══ Extracted records ══

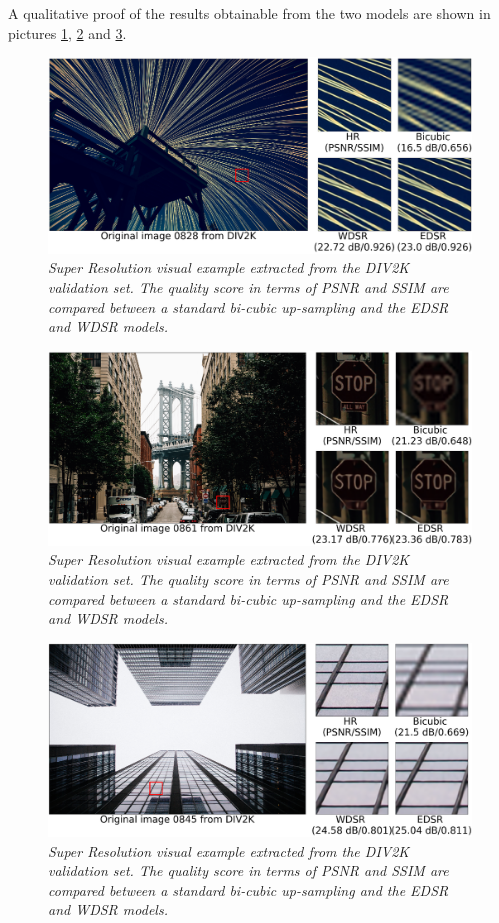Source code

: \documentclass[12pt,a4paper]{report}
\begin{document}
A qualitative proof of the results obtainable from the two models are shown in pictures \ref{fig:sky}, \ref{fig:city} and \ref{fig:windows}.

\begin{figure}[h!]
  \includegraphics[scale=0.5]{images/sr_res1.png}
    \caption{\it Super Resolution visual example extracted from the DIV2K validation set. The quality score in terms of PSNR and SSIM are compared between a standard bi-cubic up-sampling and the EDSR and WDSR models.}
  \label{fig:sky}
\end{figure}

\begin{figure}[h!]
  \includegraphics[scale=0.5]{images/sr_res2.png}
    \caption{\it Super Resolution visual example extracted from the DIV2K validation set. The quality score in terms of PSNR and SSIM are compared between a standard bi-cubic up-sampling and the EDSR and WDSR models.}
  \label{fig:city}
\end{figure}

\begin{figure}[h]
  \includegraphics[scale=0.5]{images/sr_res3.png}
  \caption{\it Super Resolution visual example extracted from the DIV2K validation set. The quality score in terms of PSNR and SSIM are compared between a standard bi-cubic up-sampling and the EDSR and WDSR models.}
  \label{fig:windows}
\end{figure}
\end{document}
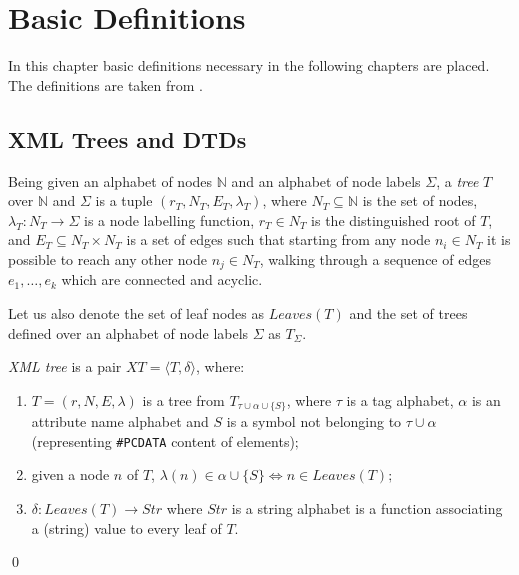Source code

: \chapter{Basic Definitions}

In this chapter basic definitions necessary in the following chapters are placed. The definitions are taken from \cite{RepAndConsistentAnswer, QueryXML, ImprovingXML}.


\section{XML Trees and DTDs}
\begin{define}[Tree]
Being given an alphabet of nodes $\mathbb{N}$ and an alphabet of node labels $\Sigma$, a {\sl tree} $T$ over $\mathbb{N}$ and $\Sigma$ is a tuple $(r_T, N_T, E_T, \lambda_T)$, where $N_T \subseteq \mathbb{N}$ is the set of nodes, $\lambda_T : N_T \to \Sigma$ is a node labelling function, $r_T \in N_T$ is the distinguished root of $T$, and $E_T \subseteq N_T \times N_T$ is a set of edges such that starting from any node $n_i \in N_T$ it is possible to reach any other node $n_j \in N_T$, walking through a sequence of edges $e_1,\dots,e_k$ which are connected and acyclic.
\end{define}

\noindent Let us also denote the set of leaf nodes as $Leaves(T)$ and the set of trees defined over an alphabet of node labels $\Sigma$ as $T_\Sigma$.

\begin{define}\label{xmlTree}
{\sl XML tree} is a pair $XT=\langle T,\delta \rangle$, where:
\renewcommand{\labelenumi}{\roman{enumi})}
	\begin{enumerate}
		\item $T = (r, N, E, \lambda)$ is a tree from $T_{\tau\cup\alpha\cup\{S\}}$, where $\tau$ is a tag alphabet, $\alpha$ is an attribute name alphabet and $S$ is a symbol not belonging to $\tau\cup\alpha$ (representing \texttt{\#PCDATA} content of elements)$;$
		\item given a node $n$ of $T$, $\lambda(n) \in \alpha \cup \{S\} \Leftrightarrow n \in Leaves(T);$
		\item $\delta : Leaves(T) \rightarrow Str$ where $Str$ is a string alphabet is a function associating a (string) value to every leaf of $T$.
	\end{enumerate}\qed
\end{define}

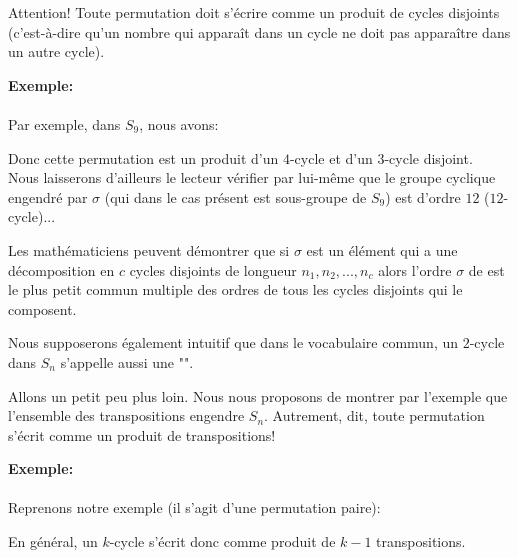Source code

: \begin{enumerate}
		Attention! Toute permutation doit s'écrire comme un produit de cycles disjoints (c'est-à-dire qu'un nombre qui apparaît dans un cycle ne doit pas apparaître dans un autre cycle).
		
		\begin{tcolorbox}[colframe=black,colback=white,sharp corners]
		\textbf{{\Large {}}Exemple:}\\\\
		Par exemple, dans $S_9$, nous avons:
		
		Donc cette permutation est un produit d'un $4$-cycle et d'un $3$-cycle disjoint.\\
		
		Nous laisserons d'ailleurs le lecteur vérifier par lui-même que le groupe cyclique engendré par $\sigma$ (qui dans le cas présent est sous-groupe de $S_9$) est d'ordre $12$ ($12$-cycle)...
		\end{tcolorbox}
		\begin{tcolorbox}[title=Remarque,colframe=black,arc=10pt]
		Les mathématiciens peuvent démontrer que si $\sigma$ est un élément qui a une décomposition en $c$ cycles disjoints de longueur $n_1,n_2,...,n_c$ alors l'ordre $\sigma$ de est le plus petit commun multiple des ordres de tous les cycles disjoints qui le composent.
		\end{tcolorbox}	
	\end{enumerate} 
	Nous supposerons également intuitif que dans le vocabulaire commun, un $2$-cycle dans $S_n$ s'appelle aussi une "".
	
	Allons un petit peu plus loin. Nous nous proposons de montrer par l'exemple que l'ensemble des transpositions engendre $S_n$. Autrement, dit, toute permutation s'écrit comme un produit de transpositions!
	
	\begin{tcolorbox}[colframe=black,colback=white,sharp corners]
	\textbf{{\Large {}}Exemple:}\\\\
	Reprenons notre exemple (il s'agit d'une permutation paire):
		
	\end{tcolorbox}
	En général, un $k$-cycle s'écrit donc comme produit de $k-1$ transpositions.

═══

Task requirements | Once you have located every line with the word "black" in the material above, list those lines.

Task answer |
		\begin{tcolorbox}[colframe=black,colback=white,sharp corners]
		\begin{tcolorbox}[title=Remarque,colframe=black,arc=10pt]
	\begin{tcolorbox}[colframe=black,colback=white,sharp corners]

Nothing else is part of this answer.